WHAT YOU HAVE TO DO: From the entries below, count every line that contains the word "cite". Please give the number and nothing else.

Dataset entries:
= = = = = = =

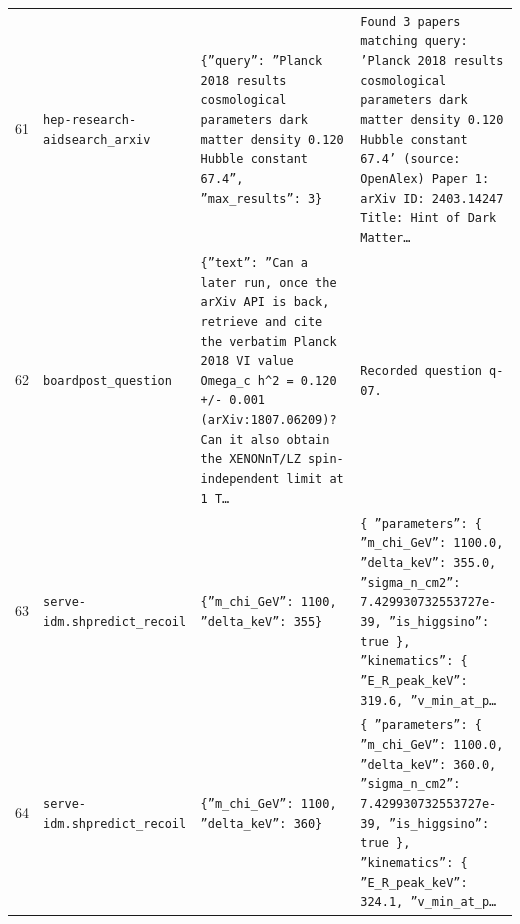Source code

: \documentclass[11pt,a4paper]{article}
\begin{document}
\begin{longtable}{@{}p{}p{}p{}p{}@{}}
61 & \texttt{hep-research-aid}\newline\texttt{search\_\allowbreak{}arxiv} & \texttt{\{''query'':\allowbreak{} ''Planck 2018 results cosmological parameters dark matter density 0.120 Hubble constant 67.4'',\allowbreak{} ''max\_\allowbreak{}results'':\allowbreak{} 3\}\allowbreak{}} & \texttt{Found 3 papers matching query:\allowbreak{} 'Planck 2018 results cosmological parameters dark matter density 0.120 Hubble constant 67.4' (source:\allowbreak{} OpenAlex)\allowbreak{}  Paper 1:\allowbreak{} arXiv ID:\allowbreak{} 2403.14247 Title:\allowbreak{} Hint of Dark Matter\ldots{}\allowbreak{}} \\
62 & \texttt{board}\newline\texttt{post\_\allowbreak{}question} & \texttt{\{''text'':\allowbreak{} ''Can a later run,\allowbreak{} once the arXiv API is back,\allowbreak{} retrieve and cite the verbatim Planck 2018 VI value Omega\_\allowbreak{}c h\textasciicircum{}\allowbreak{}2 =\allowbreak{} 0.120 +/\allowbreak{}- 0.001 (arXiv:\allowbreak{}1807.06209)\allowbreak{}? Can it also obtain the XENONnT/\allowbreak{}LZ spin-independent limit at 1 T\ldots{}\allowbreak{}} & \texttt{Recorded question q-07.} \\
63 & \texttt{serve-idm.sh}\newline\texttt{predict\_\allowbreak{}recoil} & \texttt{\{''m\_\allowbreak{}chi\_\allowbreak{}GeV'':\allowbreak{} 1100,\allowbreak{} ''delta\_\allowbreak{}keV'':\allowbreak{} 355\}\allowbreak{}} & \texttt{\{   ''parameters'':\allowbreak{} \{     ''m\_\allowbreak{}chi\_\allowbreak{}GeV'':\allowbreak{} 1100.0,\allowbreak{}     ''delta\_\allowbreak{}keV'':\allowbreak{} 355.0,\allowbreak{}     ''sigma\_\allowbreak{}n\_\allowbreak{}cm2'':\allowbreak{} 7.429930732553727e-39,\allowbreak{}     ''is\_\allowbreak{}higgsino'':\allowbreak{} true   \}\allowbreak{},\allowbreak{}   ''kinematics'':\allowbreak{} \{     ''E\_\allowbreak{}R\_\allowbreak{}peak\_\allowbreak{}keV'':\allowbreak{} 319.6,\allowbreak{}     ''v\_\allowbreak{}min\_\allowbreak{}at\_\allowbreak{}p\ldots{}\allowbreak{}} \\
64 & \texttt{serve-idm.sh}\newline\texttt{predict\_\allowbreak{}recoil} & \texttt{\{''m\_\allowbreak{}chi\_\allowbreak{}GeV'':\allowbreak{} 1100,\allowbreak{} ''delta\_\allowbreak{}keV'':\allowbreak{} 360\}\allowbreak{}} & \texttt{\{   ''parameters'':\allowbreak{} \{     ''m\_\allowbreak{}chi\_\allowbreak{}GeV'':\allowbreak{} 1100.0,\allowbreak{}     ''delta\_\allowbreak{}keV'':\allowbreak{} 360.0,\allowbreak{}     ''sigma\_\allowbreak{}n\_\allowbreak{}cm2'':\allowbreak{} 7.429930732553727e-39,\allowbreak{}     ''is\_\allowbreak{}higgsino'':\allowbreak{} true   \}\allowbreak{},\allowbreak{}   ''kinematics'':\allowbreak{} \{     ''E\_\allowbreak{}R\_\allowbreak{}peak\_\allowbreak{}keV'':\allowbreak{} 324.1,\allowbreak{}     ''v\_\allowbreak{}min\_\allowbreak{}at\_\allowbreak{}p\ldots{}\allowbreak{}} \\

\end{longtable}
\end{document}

= = = = = = =

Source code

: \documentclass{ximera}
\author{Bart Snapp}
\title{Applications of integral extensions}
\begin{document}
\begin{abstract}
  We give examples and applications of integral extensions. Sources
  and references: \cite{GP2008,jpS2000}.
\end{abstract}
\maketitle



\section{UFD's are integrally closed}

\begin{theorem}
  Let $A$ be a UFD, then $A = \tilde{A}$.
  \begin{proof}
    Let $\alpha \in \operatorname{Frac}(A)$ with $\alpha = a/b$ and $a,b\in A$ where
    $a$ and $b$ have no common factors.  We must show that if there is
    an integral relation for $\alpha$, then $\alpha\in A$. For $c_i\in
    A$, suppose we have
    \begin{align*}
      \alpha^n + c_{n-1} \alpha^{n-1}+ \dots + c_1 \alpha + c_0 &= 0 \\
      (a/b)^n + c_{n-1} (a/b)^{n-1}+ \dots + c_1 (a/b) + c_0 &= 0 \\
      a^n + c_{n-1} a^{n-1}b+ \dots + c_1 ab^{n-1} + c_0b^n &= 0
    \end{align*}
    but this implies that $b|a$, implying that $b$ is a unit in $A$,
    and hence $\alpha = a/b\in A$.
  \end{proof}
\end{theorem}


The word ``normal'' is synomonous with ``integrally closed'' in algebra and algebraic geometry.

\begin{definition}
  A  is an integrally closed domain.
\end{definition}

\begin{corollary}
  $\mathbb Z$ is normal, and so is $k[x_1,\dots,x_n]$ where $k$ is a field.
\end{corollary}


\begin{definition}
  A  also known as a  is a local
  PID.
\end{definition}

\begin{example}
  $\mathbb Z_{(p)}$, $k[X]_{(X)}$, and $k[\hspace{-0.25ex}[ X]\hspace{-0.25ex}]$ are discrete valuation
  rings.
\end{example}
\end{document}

= = = = = = =

EXERCISE SOLUTION: 2